Two Lithuanias and solutions to the puzzle of inequality

Money
DELFI / Andrius Ufartas

Social and economic inequality is a painful topic for any society facing the effects of globalisation. In recent years inequality has separated the Lithuanian capital from the rest of the country. Potential solutions were discussed during a discussion titled “Two Lithuanias: How to wade out of inequality?” which was organised on March 8 at the Martynas Mažvydas National Library by the Global Lithuanian Leaders international network of professionals and law agency Triniti.

Definitions, concerning figures and live examples

Advisor to the Minister of Social Security and Labour, doctor of social science Romas Lazutka was invited to the event to discuss different types of inequality, ranging from income, to economic, to social, and their potential interactions. He outlined the key features, noting that income inequality is basically a facet of unequal incomes, economic inequality being a plethora of figures related to wealth gathered over a long time and social inequality being related to access of social resources such as contacts with individuals from certain circles of society.

Lazutka notes that the concept of inequality is often confused with that of segregation, with the latter meaning exclusion from society. He explains that this is not intentionally malevolent on part of society, just that such is its composition because individuals of specific ability are needed for the smooth functioning of society.

Meanwhile economist R. Grajauskas warns that current statistics only shows a portion of real world circumstances, with an active black market economy, he notes that a quarter of a million Lithuanians work for under the minimum wage, basically working part time and this, according to him, is related with tax evasion. Furthermore, he adds, the less tax is gathered due to matters such as off the book payments, the less the state can spend to support the public and seek progress overall.

Manifold problem

The discussion’s participants had varying opinions on the roots of growing inequality in Lithuania, but several key factors met with consensus.

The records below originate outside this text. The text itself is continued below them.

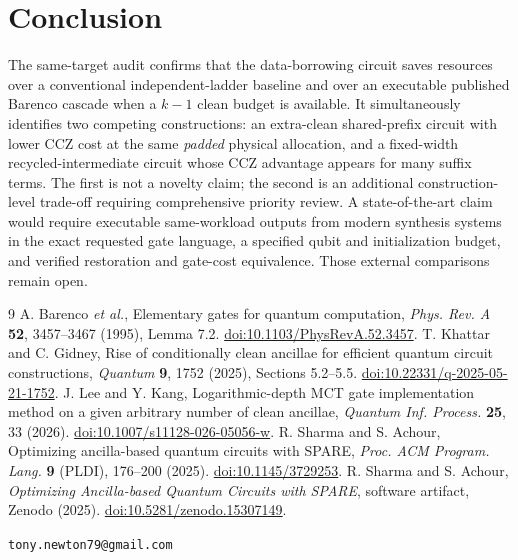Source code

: \documentclass[11pt,a4paper]{article}
\begin{document}
\section{Conclusion}
The same-target audit confirms that the data-borrowing circuit saves resources over a conventional independent-ladder baseline and over an executable published Barenco cascade when a $k-1$ clean budget is available. It simultaneously identifies two competing constructions: an extra-clean shared-prefix circuit with lower CCZ cost at the same \emph{padded} physical allocation, and a fixed-width recycled-intermediate circuit whose CCZ advantage appears for many suffix terms. The first is not a novelty claim; the second is an additional construction-level trade-off requiring comprehensive priority review. A state-of-the-art claim would require executable same-workload outputs from modern synthesis systems in the exact requested gate language, a specified qubit and initialization budget, and verified restoration and gate-cost equivalence. Those external comparisons remain open.

\begin{thebibliography}{9}\small
{} A. Barenco \emph{et al.}, Elementary gates for quantum computation, \emph{Phys. Rev. A} \textbf{52}, 3457--3467 (1995), Lemma 7.2. \href{https://doi.org/10.1103/PhysRevA.52.3457}{doi:10.1103/PhysRevA.52.3457}.
 T. Khattar and C. Gidney, Rise of conditionally clean ancillae for efficient quantum circuit constructions, \emph{Quantum} \textbf{9}, 1752 (2025), Sections 5.2--5.5. \href{https://doi.org/10.22331/q-2025-05-21-1752}{doi:10.22331/q-2025-05-21-1752}.
 J. Lee and Y. Kang, Logarithmic-depth MCT gate implementation method on a given arbitrary number of clean ancillae, \emph{Quantum Inf. Process.} \textbf{25}, 33 (2026). \href{https://doi.org/10.1007/s11128-026-05056-w}{doi:10.1007/s11128-026-05056-w}.
 R. Sharma and S. Achour, Optimizing ancilla-based quantum circuits with SPARE, \emph{Proc. ACM Program. Lang.} \textbf{9} (PLDI), 176--200 (2025). \href{https://doi.org/10.1145/3729253}{doi:10.1145/3729253}.
 R. Sharma and S. Achour, \emph{Optimizing Ancilla-based Quantum Circuits with SPARE}, software artifact, Zenodo (2025). \href{https://doi.org/10.5281/zenodo.15307149}{doi:10.5281/zenodo.15307149}.
\end{thebibliography}
\medskip\noindent\texttt{tony.newton79@gmail.com}
\end{document}
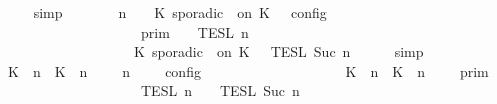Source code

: \begin{isabellebody}
\ \ \ \ \isamarkupfalse%
\ simp\isanewline
\ \ \isamarkupfalse%
\ \isamarkupfalse%
\ {\isacartoucheopen}{\isasymlbrakk}\ {\isasymGamma}{\isacharcomma}\ n\ {\isasymturnstile}\ {\isasymPsi}\ {\isasymtriangleright}\ {\isacharparenleft}{\isacharparenleft}K\ sporadic\ {\isasymtau}\ on\ K\ {\isacharhash}\ {\isasymPhi}{\isacharparenright}\ {\isasymrbrakk}\isactrlsub c\isactrlsub o\isactrlsub n\isactrlsub f\isactrlsub i\isactrlsub g\isanewline
\ \ \ \ \ \ \ \ \ \ \ \ \ \ \ \ \ {\isacharequal}\ \ {\isasymlbrakk}{\isasymlbrakk}\ {\isasymGamma}\ {\isasymrbrakk}{\isasymrbrakk}\isactrlsub p\isactrlsub r\isactrlsub i\isactrlsub m\ {\isasyminter}\ {\isasymlbrakk}{\isasymlbrakk}\ {\isasymPsi}\ {\isasymrbrakk}{\isasymrbrakk}\isactrlsub T\isactrlsub E\isactrlsub S\isactrlsub L\isactrlbsup {\isasymge}\ n\isactrlesup \isanewline
\ \ \ \ \ \ \ \ \ \ \ \ \ \ \ \ \ \ {\isasyminter}\ {\isasymlbrakk}{\isasymlbrakk}\ {\isacharparenleft}K\ sporadic\ {\isasymtau}\ on\ K\ {\isacharhash}\ {\isasymPhi}\ {\isasymrbrakk}{\isasymrbrakk}\isactrlsub T\isactrlsub E\isactrlsub S\isactrlsub L\isactrlbsup {\isasymge}\ Suc\ n\isactrlesup {\isacartoucheclose}\isanewline
\ \ \ \ \isamarkupfalse%
\ simp\isanewline
\ \ \isamarkupfalse%
\ \isamarkupfalse%
\ {\isacartoucheopen}{\isasymlbrakk}\ {\isacharparenleft}{\isacharparenleft}K\ {\isasymUp}\ n{\isacharparenright}\ {\isacharhash}\ {\isacharparenleft}K\ {\isasymDown}\ n\ {\isacharat}\ {\isasymtau}{\isacharparenright}\ {\isacharhash}\ {\isasymGamma}{\isacharparenright}{\isacharcomma}\ n\ {\isasymturnstile}\ {\isasymPsi}\ {\isasymtriangleright}\ {\isasymPhi}\ {\isasymrbrakk}\isactrlsub c\isactrlsub o\isactrlsub n\isactrlsub f\isactrlsub i\isactrlsub g\isanewline
\ \ \ \ \ \ \ \ \ \ \ \ \ \ \ \ \ {\isacharequal}\ \ {\isasymlbrakk}{\isasymlbrakk}\ {\isacharparenleft}{\isacharparenleft}K\ {\isasymUp}\ n{\isacharparenright}\ {\isacharhash}\ {\isacharparenleft}K\ {\isasymDown}\ n\ {\isacharat}\ {\isasymtau}{\isacharparenright}\ {\isacharhash}\ {\isasymGamma}{\isacharparenright}\ {\isasymrbrakk}{\isasymrbrakk}\isactrlsub p\isactrlsub r\isactrlsub i\isactrlsub m\isanewline
\ \ \ \ \ \ \ \ \ \ \ \ \ \ \ \ \ \ {\isasyminter}\ {\isasymlbrakk}{\isasymlbrakk}\ {\isasymPsi}\ {\isasymrbrakk}{\isasymrbrakk}\isactrlsub T\isactrlsub E\isactrlsub S\isactrlsub L\isactrlbsup {\isasymge}\ n\isactrlesup \ {\isasyminter}\ {\isasymlbrakk}{\isasymlbrakk}\ {\isasymPhi}\ {\isasymrbrakk}{\isasymrbrakk}\isactrlsub T\isactrlsub E\isactrlsub S\isactrlsub L\isactrlbsup {\isasymge}\ Suc\ n\isactrlesup {\isacartoucheclose}\isanewline

\end{isabellebody}
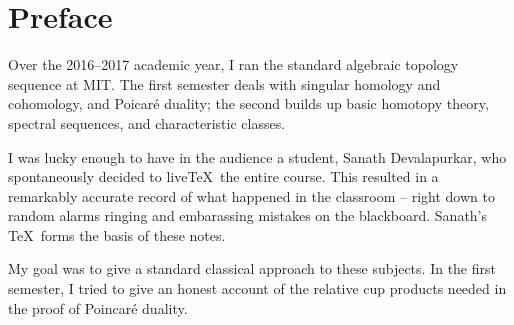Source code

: \cleardoublepage
\section*{Preface}
Over the 2016--2017 academic year, I ran the standard algebraic topology 
sequence at MIT. The first semester deals with singular homology and 
cohomology, and Poicar\'e duality; the second builds up basic homotopy theory,
spectral sequences, and characteristic classes. 

I was lucky enough to have in the audience a student, Sanath Devalapurkar, 
who spontaneously decided to live\TeX \ the entire course. This resulted in 
a remarkably accurate record of what happened in the classroom -- right down
to random alarms ringing and embarassing mistakes on the blackboard. 
Sanath's \TeX \ forms the basis of these notes. 

My goal was to give a standard classical approach to these subjects. 
In the first semester, I tried to give an honest account of the relative cup
products needed in the proof of Poincar\'e duality.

Among these was the perception that inequality issues are strongly linked with issues in the education sector, including a lack of encouragement for lifelong learning and lack of adequate guidance for students from poorer social strata in choosing their further education.

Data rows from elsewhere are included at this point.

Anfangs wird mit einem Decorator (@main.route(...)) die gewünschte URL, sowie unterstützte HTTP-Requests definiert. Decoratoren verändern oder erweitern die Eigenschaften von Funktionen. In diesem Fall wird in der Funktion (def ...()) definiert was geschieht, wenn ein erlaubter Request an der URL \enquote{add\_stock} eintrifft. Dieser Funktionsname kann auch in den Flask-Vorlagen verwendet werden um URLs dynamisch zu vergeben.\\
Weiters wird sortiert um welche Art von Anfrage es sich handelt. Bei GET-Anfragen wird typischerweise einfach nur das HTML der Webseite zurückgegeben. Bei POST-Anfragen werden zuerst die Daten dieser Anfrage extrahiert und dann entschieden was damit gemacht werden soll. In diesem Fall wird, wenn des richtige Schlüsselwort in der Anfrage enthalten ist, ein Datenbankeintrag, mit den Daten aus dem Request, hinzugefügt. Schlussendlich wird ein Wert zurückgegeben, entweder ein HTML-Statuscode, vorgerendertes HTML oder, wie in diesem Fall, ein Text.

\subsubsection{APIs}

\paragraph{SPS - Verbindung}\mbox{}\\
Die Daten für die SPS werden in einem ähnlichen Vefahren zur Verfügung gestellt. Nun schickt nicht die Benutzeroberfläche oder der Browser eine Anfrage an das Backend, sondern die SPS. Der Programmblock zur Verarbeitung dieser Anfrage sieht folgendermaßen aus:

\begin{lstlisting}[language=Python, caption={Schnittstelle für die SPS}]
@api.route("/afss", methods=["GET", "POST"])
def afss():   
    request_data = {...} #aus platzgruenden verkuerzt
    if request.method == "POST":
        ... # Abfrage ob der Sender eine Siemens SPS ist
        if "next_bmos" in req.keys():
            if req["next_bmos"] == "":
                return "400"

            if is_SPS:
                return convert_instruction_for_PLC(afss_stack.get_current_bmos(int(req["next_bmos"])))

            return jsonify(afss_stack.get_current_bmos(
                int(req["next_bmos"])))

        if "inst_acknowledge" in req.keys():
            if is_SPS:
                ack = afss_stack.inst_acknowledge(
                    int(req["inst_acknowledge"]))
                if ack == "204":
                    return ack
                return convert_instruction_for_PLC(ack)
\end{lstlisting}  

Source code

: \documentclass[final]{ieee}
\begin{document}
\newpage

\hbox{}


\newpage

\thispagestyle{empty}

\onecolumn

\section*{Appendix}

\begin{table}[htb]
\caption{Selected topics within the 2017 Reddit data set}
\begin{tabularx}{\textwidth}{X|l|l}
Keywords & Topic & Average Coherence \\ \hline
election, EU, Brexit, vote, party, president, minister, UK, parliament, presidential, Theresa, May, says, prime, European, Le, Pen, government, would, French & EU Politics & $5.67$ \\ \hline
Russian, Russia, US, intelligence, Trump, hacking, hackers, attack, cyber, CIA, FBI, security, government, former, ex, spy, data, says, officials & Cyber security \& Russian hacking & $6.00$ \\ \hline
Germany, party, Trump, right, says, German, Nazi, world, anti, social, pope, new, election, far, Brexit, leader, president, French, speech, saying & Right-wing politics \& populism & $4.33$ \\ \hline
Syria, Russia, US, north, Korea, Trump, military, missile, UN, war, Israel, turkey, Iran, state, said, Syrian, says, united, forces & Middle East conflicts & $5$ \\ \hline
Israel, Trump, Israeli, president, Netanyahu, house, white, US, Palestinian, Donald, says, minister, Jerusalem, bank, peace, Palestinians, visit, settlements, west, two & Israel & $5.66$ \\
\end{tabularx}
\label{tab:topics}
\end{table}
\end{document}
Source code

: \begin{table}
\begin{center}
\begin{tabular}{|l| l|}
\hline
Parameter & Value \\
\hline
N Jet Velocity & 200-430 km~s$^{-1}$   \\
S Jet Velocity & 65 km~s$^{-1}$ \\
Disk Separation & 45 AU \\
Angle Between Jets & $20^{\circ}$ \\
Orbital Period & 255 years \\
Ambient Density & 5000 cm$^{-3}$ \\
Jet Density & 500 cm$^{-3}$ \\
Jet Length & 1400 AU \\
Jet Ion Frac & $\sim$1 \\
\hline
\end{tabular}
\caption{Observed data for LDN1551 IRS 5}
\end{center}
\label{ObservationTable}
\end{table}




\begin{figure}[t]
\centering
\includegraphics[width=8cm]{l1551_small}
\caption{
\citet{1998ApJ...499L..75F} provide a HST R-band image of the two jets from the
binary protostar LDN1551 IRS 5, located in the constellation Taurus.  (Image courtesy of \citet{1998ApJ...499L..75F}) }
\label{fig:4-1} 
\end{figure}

Among the issues discussed, R. Grajauskas pointed out that there is little mutual trust in the Lithuanian public and little trust in the government and its ability to effectively redistribute funds and provide quality services. He links the strength of the black market economy to such distrust.

Exiting the labyrinth

What solutions for reducing inequality in Lithuania were proposed and who should take the steps – the public itself or government institutions? E. Mildažytė who is known for initiating various social projects noted that birth rates need to be encouraged among the social strata who will be able to bring up active civic participants, not only enabling, but also nurturing responsibility.

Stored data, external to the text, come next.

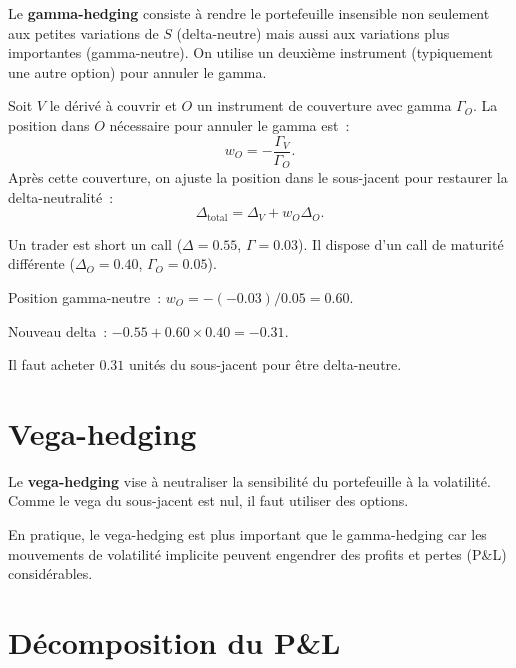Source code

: \begin{definition}
Le \textbf{gamma-hedging} consiste \`a rendre le portefeuille insensible
non seulement aux petites variations de $S$ (delta-neutre) mais aussi
aux variations plus importantes (gamma-neutre). On utilise un deuxi\`eme
instrument (typiquement une autre option) pour annuler le gamma.
\end{definition}

\begin{proposition}
Soit $V$ le d\'eriv\'e \`a couvrir et $O$ un instrument de couverture
avec gamma $\Gamma_O$. La position dans $O$ n\'ecessaire pour annuler
le gamma est~:
\[
    w_O = -\frac{\Gamma_V}{\Gamma_O}.
\]
Apr\`es cette couverture, on ajuste la position dans le sous-jacent pour
restaurer la delta-neutralit\'e~:
\[
    \Delta_{\text{total}} = \Delta_V + w_O \Delta_O.
\]
\end{proposition}

\begin{exemple}
Un trader est short un call ($\Delta = 0.55$, $\Gamma = 0.03$). Il dispose
d'un call de maturit\'e diff\'erente ($\Delta_O = 0.40$, $\Gamma_O = 0.05$).

Position gamma-neutre~: $w_O = -(-0.03)/0.05 = 0.60$.

Nouveau delta~: $-0.55 + 0.60 \times 0.40 = -0.31$.

Il faut acheter $0.31$ unit\'es du sous-jacent pour \^etre delta-neutre.
\end{exemple}

\section{Vega-hedging}

\begin{definition}
Le \textbf{vega-hedging} vise \`a neutraliser la sensibilit\'e du
portefeuille \`a la volatilit\'e. Comme le vega du sous-jacent est nul,
il faut utiliser des options.
\end{definition}

\begin{remarque}
En pratique, le vega-hedging est plus important que le gamma-hedging
car les mouvements de volatilit\'e implicite peuvent engendrer des
profits et pertes (P\&L) consid\'erables.
\end{remarque}

\section{D\'ecomposition du P\&L}

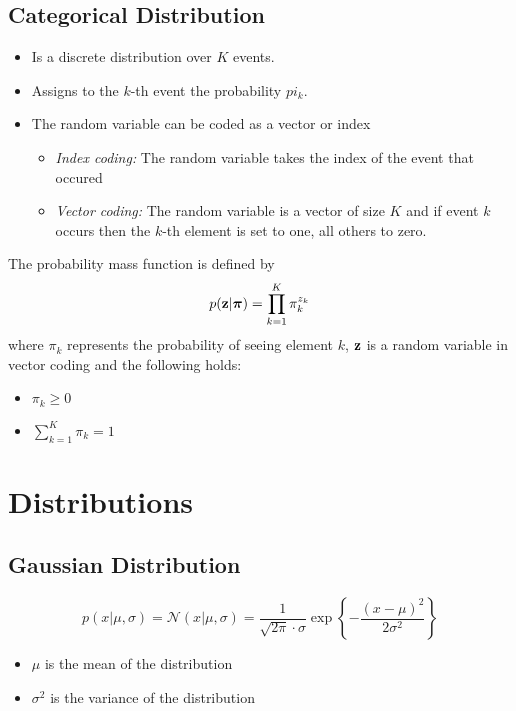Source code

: \subsection{Categorical Distribution}
\begin{itemize}
\item Is a discrete distribution over \(K\) events.
\item Assigns to the \(k\)-th event the probability \(pi_k\).
\item The random variable can be coded as a vector or index
\begin{itemize}
\item \textit{Index coding:} The random variable takes the index of the event that occured
\item \textit{Vector coding:} The random variable is a vector of size \(K\) and if event \(k\) occurs then the \(k\)-th element is set to one, all others to zero.
\end{itemize}
\end{itemize}

\begin{definition}
The probability mass function is defined by \[
p(\boldsymbol{\mathrm{z}} | \boldsymbol{\mathrm{\pi}}) = \prod_{k=1}^K \pi_k^{z_k}
\]
where \(\pi_k\) represents the probability of seeing element \(k\), \(\boldsymbol{\mathrm{z}}\) is a random variable in vector coding and the following holds:
\begin{itemize}
\item \(\pi_k \geq 0\)
\item \(\sum_{k=1}^K \pi_k = 1\)
\end{itemize}
\end{definition}

\section{Distributions}
\subsection{Gaussian Distribution}
\begin{definition}
\[
p(x|\mu, \sigma) = \mathcal{N}(x|\mu, \sigma) = \frac{1}{\sqrt{2 \pi} \cdot \sigma} \exp \left\lbrace -\frac{(x - \mu)^2}{2\sigma^2} \right\rbrace
\]

\begin{itemize}
\item \(\mu\) is the mean of the distribution
\item \(\sigma^2\) is the variance of the distribution
\end{itemize}
\end{definition}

Meanwhile the head of the Lithuanian branch of the Maltesers stressed the role of communities and NGOs, pointing out that “The government needs to change its perception of these groups. We are currently only receivers of aid, but we should be partners and should resolve this problem together.“
Overall the specialists agreed that there is need to adjust the tax system so as to make it both more effective in gathering tax revenue, encourage entrepreneurship and trust in the state. R. Lazutka noted that it may be beneficial to apply Western good practice, focusing on the importance of redistribution, distributing support based on capacity to deal with tax pressures.

“We really should increase tax progressivity, but not in order to drain those earning even more, but in order to aid those in poverty. This could be achieved by adjusting the untaxed income size system. Let us have no illusions – we lack capital. By raising taxes we would discourage investment and shoot our own leg,” R. Grajauskas shared his concerns over developments in progressive tax implementation.